3La forme de l’amour dans l’art de Pennequin ne peut pas être abordée d’emblée : ce n’est pas par l’amour, mais par la mort que l’œuvre commence, avec Le père ce matin (1997). Autre question, saturant littéralement le texte : celle de la non-coïncidence à soi. En l’occurrence, bibi est le livre caractéristique : livre difficile, qui demande à la lecture la même endurance que celle qui est requise pour certains textes de Beckett. Le modèle beckettien est d’ailleurs explicitement revendiqué8, et le célèbre « il faut continuer, je ne peux pas continuer, il faut continuer, je vais donc continuer » de L’Innommable y est réécrit : « je ne sais pas si je vais continuer. Est-ce qu’il faut continuer9 ». Ce livre est un point de passage obligé de la lecture du poète, où la question centrale de l’identité se signifie et se spécifie. Elle fait la dynamique du texte. Le mot « bibi » en effet, en langage familier signifie « moi », un « moi » qu’on pose à la troisième personne (« Qui c’est qui va encore faire la vaisselle ? C’est bibi. »). Ce mot permettant de se désigner soi-même comme individu — donc sous l’aspect de l’identité, au moins numérale — signifie en même temps la division, par le sème « bi », que de plus il redouble ; et ce redoublement a une valeur symbolique : la répétition implique que le deuxième « bi » n’est pas le même que le premier, puisqu’il vient en second. Soi-même est donc aussi un autre, et cette non-coïncidence est l’un des ressorts de la dynamique du texte, la progression se faisant souvent sur le mode de l’affirmation, puis de la négation ou de la contradiction de cette affirmation, ce qui débouche sur un déplacement, objet d’une nouvelle affirmation, qui sera à nouveau niée, etc. « Bibi » est le nom de ce mouvement de perpétuelle division. Il est extrêmement difficile de citer bibi, c’est-à-dire d’opérer un découpage pertinent dans le flux verbal ; disons que l’on peut prélever un passage, à l’appui :

Le mort en vie. Comme un qui ferait de sa vie une mort. Comme un qui montrerait vraiment son mort. Son mort comme en dedans. Son mort comme un vivant. Et qui ferait son trou. Son trou vers le dehors. Son trou de mort par devers nous. Comme une vraie existence. Voilà où j’en serai. J’en serai à ne pas en être. Et à nommer tout ça. Le tout où je ne suis pas. J’appellerai ça bibi10.

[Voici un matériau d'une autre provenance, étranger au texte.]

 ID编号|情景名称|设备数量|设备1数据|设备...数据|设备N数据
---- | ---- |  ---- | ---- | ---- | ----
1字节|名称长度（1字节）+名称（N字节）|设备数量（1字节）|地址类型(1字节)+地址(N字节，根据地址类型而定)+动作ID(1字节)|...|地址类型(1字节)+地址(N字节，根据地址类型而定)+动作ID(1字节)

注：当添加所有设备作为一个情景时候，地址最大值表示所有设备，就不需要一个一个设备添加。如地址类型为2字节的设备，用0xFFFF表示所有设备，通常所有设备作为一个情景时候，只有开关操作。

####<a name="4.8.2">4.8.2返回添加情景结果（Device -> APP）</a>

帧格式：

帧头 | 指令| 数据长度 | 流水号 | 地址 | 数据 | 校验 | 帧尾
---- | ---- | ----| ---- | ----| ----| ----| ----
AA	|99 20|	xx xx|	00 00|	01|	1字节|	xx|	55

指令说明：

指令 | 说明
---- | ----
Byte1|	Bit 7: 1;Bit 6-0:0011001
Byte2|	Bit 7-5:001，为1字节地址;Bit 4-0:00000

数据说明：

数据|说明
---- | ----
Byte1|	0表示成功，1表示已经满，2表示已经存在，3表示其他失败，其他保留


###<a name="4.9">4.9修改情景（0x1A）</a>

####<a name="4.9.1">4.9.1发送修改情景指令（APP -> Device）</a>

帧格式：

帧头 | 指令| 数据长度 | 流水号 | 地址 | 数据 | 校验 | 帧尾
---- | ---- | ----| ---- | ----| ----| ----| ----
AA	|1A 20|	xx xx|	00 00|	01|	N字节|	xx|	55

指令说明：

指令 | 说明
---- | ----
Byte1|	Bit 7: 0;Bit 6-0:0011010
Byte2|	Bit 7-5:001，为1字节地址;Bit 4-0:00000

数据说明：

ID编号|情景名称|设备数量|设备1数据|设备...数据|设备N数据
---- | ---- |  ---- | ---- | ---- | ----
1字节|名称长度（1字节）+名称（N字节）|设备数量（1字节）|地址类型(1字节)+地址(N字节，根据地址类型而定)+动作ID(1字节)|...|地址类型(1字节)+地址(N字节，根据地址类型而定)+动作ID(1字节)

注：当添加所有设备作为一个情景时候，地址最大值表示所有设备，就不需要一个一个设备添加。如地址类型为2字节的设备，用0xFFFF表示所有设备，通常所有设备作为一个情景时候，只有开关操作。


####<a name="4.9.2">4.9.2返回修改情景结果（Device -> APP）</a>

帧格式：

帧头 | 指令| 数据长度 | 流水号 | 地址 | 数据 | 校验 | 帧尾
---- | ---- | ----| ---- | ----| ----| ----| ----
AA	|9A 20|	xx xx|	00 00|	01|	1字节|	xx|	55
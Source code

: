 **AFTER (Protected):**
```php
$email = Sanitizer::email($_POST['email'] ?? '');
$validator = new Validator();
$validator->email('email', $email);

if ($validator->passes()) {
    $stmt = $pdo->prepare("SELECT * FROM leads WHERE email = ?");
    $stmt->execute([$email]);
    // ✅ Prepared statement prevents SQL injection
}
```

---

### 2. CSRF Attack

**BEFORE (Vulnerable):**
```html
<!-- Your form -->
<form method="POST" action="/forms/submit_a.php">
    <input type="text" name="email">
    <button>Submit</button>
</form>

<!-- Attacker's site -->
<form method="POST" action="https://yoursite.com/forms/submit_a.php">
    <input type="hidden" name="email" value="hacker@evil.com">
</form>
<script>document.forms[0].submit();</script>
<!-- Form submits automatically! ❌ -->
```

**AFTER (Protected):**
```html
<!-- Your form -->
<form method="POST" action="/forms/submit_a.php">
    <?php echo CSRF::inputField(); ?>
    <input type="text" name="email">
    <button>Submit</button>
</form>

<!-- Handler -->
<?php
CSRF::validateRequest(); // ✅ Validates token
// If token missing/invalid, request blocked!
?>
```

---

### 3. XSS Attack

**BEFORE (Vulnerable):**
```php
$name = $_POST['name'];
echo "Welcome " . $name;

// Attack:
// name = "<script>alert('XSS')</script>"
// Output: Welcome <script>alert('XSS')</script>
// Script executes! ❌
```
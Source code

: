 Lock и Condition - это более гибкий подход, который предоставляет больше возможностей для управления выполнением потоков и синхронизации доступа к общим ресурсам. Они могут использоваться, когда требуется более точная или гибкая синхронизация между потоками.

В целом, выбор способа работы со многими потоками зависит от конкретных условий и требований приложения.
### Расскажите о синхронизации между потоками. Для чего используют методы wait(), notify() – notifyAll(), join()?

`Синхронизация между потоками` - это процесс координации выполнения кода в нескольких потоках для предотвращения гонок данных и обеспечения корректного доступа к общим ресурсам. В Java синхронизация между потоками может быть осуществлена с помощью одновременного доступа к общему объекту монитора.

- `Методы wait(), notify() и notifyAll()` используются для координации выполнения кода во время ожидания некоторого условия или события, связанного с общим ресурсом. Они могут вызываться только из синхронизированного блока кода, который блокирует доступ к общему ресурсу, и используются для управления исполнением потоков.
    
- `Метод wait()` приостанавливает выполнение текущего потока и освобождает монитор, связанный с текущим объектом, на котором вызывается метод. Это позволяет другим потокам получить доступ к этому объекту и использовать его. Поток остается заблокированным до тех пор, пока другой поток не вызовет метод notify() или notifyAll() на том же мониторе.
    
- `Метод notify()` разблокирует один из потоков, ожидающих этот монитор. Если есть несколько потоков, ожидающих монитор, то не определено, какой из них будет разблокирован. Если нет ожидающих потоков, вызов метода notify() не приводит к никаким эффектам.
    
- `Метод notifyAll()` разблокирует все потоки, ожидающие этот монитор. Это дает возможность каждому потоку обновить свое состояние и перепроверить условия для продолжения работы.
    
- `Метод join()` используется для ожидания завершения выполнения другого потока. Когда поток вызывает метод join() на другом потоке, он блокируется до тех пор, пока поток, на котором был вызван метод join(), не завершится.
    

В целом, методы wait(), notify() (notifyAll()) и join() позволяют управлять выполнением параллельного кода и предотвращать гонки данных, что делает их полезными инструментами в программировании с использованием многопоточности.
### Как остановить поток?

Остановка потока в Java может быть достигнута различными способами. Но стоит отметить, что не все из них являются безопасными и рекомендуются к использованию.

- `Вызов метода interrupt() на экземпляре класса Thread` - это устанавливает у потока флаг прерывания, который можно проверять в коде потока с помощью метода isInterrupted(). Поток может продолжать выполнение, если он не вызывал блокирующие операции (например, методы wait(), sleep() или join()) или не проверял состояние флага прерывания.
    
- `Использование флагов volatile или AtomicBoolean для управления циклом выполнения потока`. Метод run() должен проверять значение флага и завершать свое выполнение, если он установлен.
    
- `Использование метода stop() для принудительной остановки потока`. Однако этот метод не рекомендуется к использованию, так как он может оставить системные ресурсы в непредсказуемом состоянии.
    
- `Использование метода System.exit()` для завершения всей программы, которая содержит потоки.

4La vie devient la mort ; puis le mort redevient vivant ; il creuse un trou, mais c’est vers le dehors ; un « trou de mort », mais qui est une « vraie existence » : et ce mouvement se condense dans l’antithèse « j’en serai à ne pas en être ». On constate que la non-coïncidence à soi se présente souvent dans une forme d’abstraction, comme un raisonnement logique portant sur l’identité, mais qui s’emballe vertigineusement ; dès lors l’un et l’autre sont posés comme distincts, mais ni l’un ni l’autre ne semblent caractérisés par des propriétés spécifiques qui permettraient de véritablement les identifier comme différents. L’autre est celui dont l’un parle comme d’un autre, mais qui peut savoir si c’est l’un ou si c’est l’autre qui parle :

Je suis né en dedans. J’ai commencé ici à me penser. Par le dedans. Je suis venu en moi aussi. Ce n’était pas le dedans de moi. C’était un autre dedans dans lequel je me suis né. Dans quel dedans je me suis vu me naître. Je ne sais pas pourquoi j’en suis venu là. À me faire naître. Qui m’y aurait poussé. Qui m’aurait poussé à moi. Qui aurait pu me faire ça. À moi. Me faire que je me naisse en moi11.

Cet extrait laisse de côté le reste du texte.